Go over the entries below line by line, copying each one that contains the word "algebry".

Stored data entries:
*-*-*
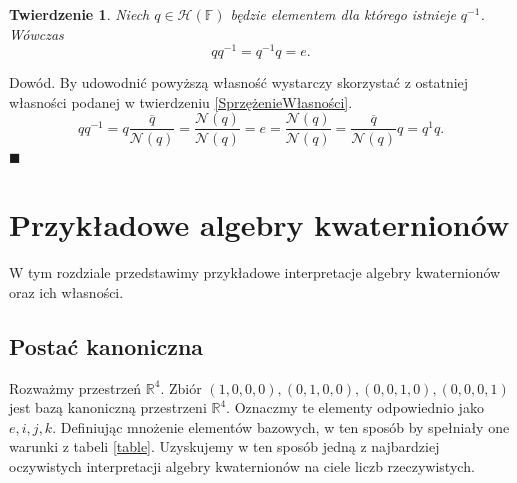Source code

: \documentclass[a4paper,twoside,11pt,reqno]{mwrep}
\theoremstyle{plain} \newtheorem{twr}{Twierdzenie}
\theoremstyle{plain} \newtheorem{lem}{Lemat}
\theoremstyle{definition} \newtheorem{defi}{Definicja}
\theoremstyle{remark} \newtheorem*{wni}{Wniosek}
\theoremstyle{definition} \newtheorem{uwaga}{Uwaga}
\theoremstyle{definition}\newtheorem{prz}{Przykład}
\newenvironment{dowod}{\par\vspace{0.1cm}\par{\sc Dowód.}}{\hfill $\blacksquare$\par\vspace{0.4cm}\par}
\begin{document}
\begin{twr}
Niech $q \in \mathcal{H}\left( \mathbb{F}\right)$ będzie elementem dla którego istnieje $q^{-1}$.
Wówczas $$qq^{-1} = q^{-1}q=e.$$
\end{twr}
\begin{dowod}
By udowodnić powyższą własność wystarczy skorzystać z ostatniej własności podanej w twierdzeniu 
\ref{SprzężenieWłasności}.
$$qq^{-1} =q\frac{\overline{q}}{\mathcal{N}(q)} = \frac{\mathcal{N}(q)}{\mathcal{N}(q)}=e =
\frac{\mathcal{N}(q)}{\mathcal{N}(q)}= \frac{\overline{q}}{\mathcal{N}(q)}q =  q^{1}q. $$
\end{dowod}

\section{Przykładowe algebry kwaternionów}
W tym rozdziale przedstawimy przykładowe interpretacje algebry kwaternionów oraz ich własności.

\subsection{Postać kanoniczna}
Rozważmy przestrzeń $\mathbb{R}^4$. Zbiór ${(1,0,0,0),(0,1,0,0),(0,0,1,0),(0,0,0,1)}$
jest bazą kanoniczną przestrzeni $\mathbb{R}^4$. Oznaczmy te elementy odpowiednio jako $e,i,j,k$.
Definiując mnożenie elementów bazowych, w ten sposób by spełniały one warunki z
tabeli \ref{table}. Uzyskujemy w ten sposób jedną z najbardziej oczywistych interpretacji algebry kwaternionów
na ciele liczb rzeczywistych. %
\end{document}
*-*-*
• SOLVED EXERCISE:
\section{Przykładowe algebry kwaternionów}
W tym rozdziale przedstawimy przykładowe interpretacje algebry kwaternionów oraz ich własności.
tabeli \ref{table}. Uzyskujemy w ten sposób jedną z najbardziej oczywistych interpretacji algebry kwaternionów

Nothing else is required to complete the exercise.